#### AIM OF THE TASK:
Your answer must be an exact copy of all the entries.

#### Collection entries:
****************************************
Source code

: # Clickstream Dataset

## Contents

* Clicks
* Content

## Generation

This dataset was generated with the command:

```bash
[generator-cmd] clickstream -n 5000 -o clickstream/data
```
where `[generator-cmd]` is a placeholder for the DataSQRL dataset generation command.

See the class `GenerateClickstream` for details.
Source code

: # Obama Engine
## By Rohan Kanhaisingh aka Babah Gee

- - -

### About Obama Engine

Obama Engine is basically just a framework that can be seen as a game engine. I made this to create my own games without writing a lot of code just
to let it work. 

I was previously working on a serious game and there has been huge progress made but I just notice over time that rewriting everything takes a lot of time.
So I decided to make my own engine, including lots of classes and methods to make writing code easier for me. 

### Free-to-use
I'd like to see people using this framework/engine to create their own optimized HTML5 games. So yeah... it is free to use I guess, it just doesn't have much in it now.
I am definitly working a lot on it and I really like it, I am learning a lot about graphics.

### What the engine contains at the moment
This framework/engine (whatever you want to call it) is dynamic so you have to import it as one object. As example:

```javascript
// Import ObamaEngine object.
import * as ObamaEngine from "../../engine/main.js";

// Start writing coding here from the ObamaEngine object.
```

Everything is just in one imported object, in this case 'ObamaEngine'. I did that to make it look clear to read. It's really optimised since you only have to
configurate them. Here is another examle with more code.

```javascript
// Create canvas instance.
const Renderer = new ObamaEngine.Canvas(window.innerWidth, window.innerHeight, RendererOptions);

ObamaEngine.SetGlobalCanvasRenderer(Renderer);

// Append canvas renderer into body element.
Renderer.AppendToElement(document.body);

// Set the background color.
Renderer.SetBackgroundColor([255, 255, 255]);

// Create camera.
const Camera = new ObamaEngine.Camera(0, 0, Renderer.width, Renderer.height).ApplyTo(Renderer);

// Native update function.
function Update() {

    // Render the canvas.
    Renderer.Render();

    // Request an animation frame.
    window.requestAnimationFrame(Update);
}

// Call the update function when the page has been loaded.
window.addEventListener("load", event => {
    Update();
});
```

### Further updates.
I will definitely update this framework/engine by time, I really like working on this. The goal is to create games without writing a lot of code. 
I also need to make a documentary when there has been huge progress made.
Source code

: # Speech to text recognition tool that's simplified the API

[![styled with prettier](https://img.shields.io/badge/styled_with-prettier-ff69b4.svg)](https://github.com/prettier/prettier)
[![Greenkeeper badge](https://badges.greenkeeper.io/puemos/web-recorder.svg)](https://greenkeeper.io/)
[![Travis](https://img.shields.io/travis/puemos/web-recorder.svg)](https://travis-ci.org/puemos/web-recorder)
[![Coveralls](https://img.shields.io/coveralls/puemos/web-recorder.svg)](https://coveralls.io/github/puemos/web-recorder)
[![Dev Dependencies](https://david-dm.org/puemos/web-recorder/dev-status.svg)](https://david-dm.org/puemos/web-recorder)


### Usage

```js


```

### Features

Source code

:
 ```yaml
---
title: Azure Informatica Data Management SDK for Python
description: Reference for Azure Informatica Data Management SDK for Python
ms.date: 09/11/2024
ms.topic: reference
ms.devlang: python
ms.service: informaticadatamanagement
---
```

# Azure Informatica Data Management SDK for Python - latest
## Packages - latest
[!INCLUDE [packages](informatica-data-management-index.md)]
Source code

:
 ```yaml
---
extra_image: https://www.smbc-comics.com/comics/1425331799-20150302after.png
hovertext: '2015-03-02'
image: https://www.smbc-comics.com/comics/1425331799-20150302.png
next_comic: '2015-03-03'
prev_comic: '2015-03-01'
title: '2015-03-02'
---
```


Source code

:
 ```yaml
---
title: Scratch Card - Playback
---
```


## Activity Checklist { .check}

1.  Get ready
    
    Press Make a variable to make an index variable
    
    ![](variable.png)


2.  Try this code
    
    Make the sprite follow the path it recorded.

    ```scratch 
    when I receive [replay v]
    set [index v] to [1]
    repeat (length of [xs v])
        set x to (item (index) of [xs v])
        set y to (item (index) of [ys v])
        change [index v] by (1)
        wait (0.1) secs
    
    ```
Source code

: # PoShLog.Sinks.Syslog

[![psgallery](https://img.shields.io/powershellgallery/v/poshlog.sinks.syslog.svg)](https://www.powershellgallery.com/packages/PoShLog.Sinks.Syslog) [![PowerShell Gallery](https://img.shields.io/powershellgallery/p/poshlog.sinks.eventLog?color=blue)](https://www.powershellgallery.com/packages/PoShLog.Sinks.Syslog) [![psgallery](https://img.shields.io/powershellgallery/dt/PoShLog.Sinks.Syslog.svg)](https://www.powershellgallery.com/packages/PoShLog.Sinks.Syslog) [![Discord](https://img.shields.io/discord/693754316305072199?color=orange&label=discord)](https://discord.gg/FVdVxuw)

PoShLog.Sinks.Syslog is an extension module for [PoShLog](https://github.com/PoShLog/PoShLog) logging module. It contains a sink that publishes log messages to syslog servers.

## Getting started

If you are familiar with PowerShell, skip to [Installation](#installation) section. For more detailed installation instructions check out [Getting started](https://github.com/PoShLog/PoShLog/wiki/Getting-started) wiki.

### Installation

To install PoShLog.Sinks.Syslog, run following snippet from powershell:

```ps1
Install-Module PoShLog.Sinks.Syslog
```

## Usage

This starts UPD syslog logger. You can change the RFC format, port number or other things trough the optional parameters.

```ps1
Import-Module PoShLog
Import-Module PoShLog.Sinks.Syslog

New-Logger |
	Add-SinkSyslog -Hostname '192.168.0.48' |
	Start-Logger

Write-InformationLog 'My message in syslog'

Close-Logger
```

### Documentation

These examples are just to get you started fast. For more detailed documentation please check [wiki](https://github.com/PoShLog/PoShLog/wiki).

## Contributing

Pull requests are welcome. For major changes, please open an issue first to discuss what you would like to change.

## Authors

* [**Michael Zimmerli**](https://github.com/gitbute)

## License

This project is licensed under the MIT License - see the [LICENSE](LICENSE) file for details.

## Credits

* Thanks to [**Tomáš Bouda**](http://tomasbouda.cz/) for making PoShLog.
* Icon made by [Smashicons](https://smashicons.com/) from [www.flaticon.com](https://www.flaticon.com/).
****************************************
#### FINAL ANSWER:
Source code

: # Clickstream Dataset

## Contents

* Clicks
* Content

## Generation

This dataset was generated with the command:

```bash
[generator-cmd] clickstream -n 5000 -o clickstream/data
```
where `[generator-cmd]` is a placeholder for the DataSQRL dataset generation command.

See the class `GenerateClickstream` for details.
Source code

: # Obama Engine
## By Rohan Kanhaisingh aka Babah Gee

- - -

### About Obama Engine

Obama Engine is basically just a framework that can be seen as a game engine. I made this to create my own games without writing a lot of code just
to let it work. 

I was previously working on a serious game and there has been huge progress made but I just notice over time that rewriting everything takes a lot of time.
So I decided to make my own engine, including lots of classes and methods to make writing code easier for me. 

### Free-to-use
I'd like to see people using this framework/engine to create their own optimized HTML5 games. So yeah... it is free to use I guess, it just doesn't have much in it now.
I am definitly working a lot on it and I really like it, I am learning a lot about graphics.

### What the engine contains at the moment
This framework/engine (whatever you want to call it) is dynamic so you have to import it as one object. As example:

```javascript
// Import ObamaEngine object.
import * as ObamaEngine from "../../engine/main.js";

// Start writing coding here from the ObamaEngine object.
```

Everything is just in one imported object, in this case 'ObamaEngine'. I did that to make it look clear to read. It's really optimised since you only have to
configurate them. Here is another examle with more code.

```javascript
// Create canvas instance.
const Renderer = new ObamaEngine.Canvas(window.innerWidth, window.innerHeight, RendererOptions);

ObamaEngine.SetGlobalCanvasRenderer(Renderer);

// Append canvas renderer into body element.
Renderer.AppendToElement(document.body);

// Set the background color.
Renderer.SetBackgroundColor([255, 255, 255]);

// Create camera.
const Camera = new ObamaEngine.Camera(0, 0, Renderer.width, Renderer.height).ApplyTo(Renderer);

// Native update function.
function Update() {

    // Render the canvas.
    Renderer.Render();

    // Request an animation frame.
    window.requestAnimationFrame(Update);
}

// Call the update function when the page has been loaded.
window.addEventListener("load", event => {
    Update();
});
```

### Further updates.
I will definitely update this framework/engine by time, I really like working on this. The goal is to create games without writing a lot of code. 
I also need to make a documentary when there has been huge progress made.
Source code

: # Speech to text recognition tool that's simplified the API

[![styled with prettier](https://img.shields.io/badge/styled_with-prettier-ff69b4.svg)](https://github.com/prettier/prettier)
[![Greenkeeper badge](https://badges.greenkeeper.io/puemos/web-recorder.svg)](https://greenkeeper.io/)
[![Travis](https://img.shields.io/travis/puemos/web-recorder.svg)](https://travis-ci.org/puemos/web-recorder)
[![Coveralls](https://img.shields.io/coveralls/puemos/web-recorder.svg)](https://coveralls.io/github/puemos/web-recorder)
[![Dev Dependencies](https://david-dm.org/puemos/web-recorder/dev-status.svg)](https://david-dm.org/puemos/web-recorder)


### Usage

```js


```

### Features

Source code

:
 ```yaml
---
title: Azure Informatica Data Management SDK for Python
description: Reference for Azure Informatica Data Management SDK for Python
ms.date: 09/11/2024
ms.topic: reference
ms.devlang: python
ms.service: informaticadatamanagement
---
```

# Azure Informatica Data Management SDK for Python - latest
## Packages - latest
[!INCLUDE [packages](informatica-data-management-index.md)]
Source code

:
 ```yaml
---
extra_image: https://www.smbc-comics.com/comics/1425331799-20150302after.png
hovertext: '2015-03-02'
image: https://www.smbc-comics.com/comics/1425331799-20150302.png
next_comic: '2015-03-03'
prev_comic: '2015-03-01'
title: '2015-03-02'
---
```


Source code

:
 ```yaml
---
title: Scratch Card - Playback
---
```


## Activity Checklist { .check}

1.  Get ready
    
    Press Make a variable to make an index variable
    
    ![](variable.png)


2.  Try this code
    
    Make the sprite follow the path it recorded.

    ```scratch 
    when I receive [replay v]
    set [index v] to [1]
    repeat (length of [xs v])
        set x to (item (index) of [xs v])
        set y to (item (index) of [ys v])
        change [index v] by (1)
        wait (0.1) secs
    
    ```
Source code

: # PoShLog.Sinks.Syslog

[![psgallery](https://img.shields.io/powershellgallery/v/poshlog.sinks.syslog.svg)](https://www.powershellgallery.com/packages/PoShLog.Sinks.Syslog) [![PowerShell Gallery](https://img.shields.io/powershellgallery/p/poshlog.sinks.eventLog?color=blue)](https://www.powershellgallery.com/packages/PoShLog.Sinks.Syslog) [![psgallery](https://img.shields.io/powershellgallery/dt/PoShLog.Sinks.Syslog.svg)](https://www.powershellgallery.com/packages/PoShLog.Sinks.Syslog) [![Discord](https://img.shields.io/discord/693754316305072199?color=orange&label=discord)](https://discord.gg/FVdVxuw)

PoShLog.Sinks.Syslog is an extension module for [PoShLog](https://github.com/PoShLog/PoShLog) logging module. It contains a sink that publishes log messages to syslog servers.

## Getting started

If you are familiar with PowerShell, skip to [Installation](#installation) section. For more detailed installation instructions check out [Getting started](https://github.com/PoShLog/PoShLog/wiki/Getting-started) wiki.

### Installation

To install PoShLog.Sinks.Syslog, run following snippet from powershell:

```ps1
Install-Module PoShLog.Sinks.Syslog
```

## Usage

This starts UPD syslog logger. You can change the RFC format, port number or other things trough the optional parameters.

```ps1
Import-Module PoShLog
Import-Module PoShLog.Sinks.Syslog

New-Logger |
	Add-SinkSyslog -Hostname '192.168.0.48' |
	Start-Logger

Write-InformationLog 'My message in syslog'

Close-Logger
```

### Documentation

These examples are just to get you started fast. For more detailed documentation please check [wiki](https://github.com/PoShLog/PoShLog/wiki).

## Contributing

Pull requests are welcome. For major changes, please open an issue first to discuss what you would like to change.

## Authors

* [**Michael Zimmerli**](https://github.com/gitbute)

## License

This project is licensed under the MIT License - see the [LICENSE](LICENSE) file for details.

## Credits

* Thanks to [**Tomáš Bouda**](http://tomasbouda.cz/) for making PoShLog.
* Icon made by [Smashicons](https://smashicons.com/) from [www.flaticon.com](https://www.flaticon.com/).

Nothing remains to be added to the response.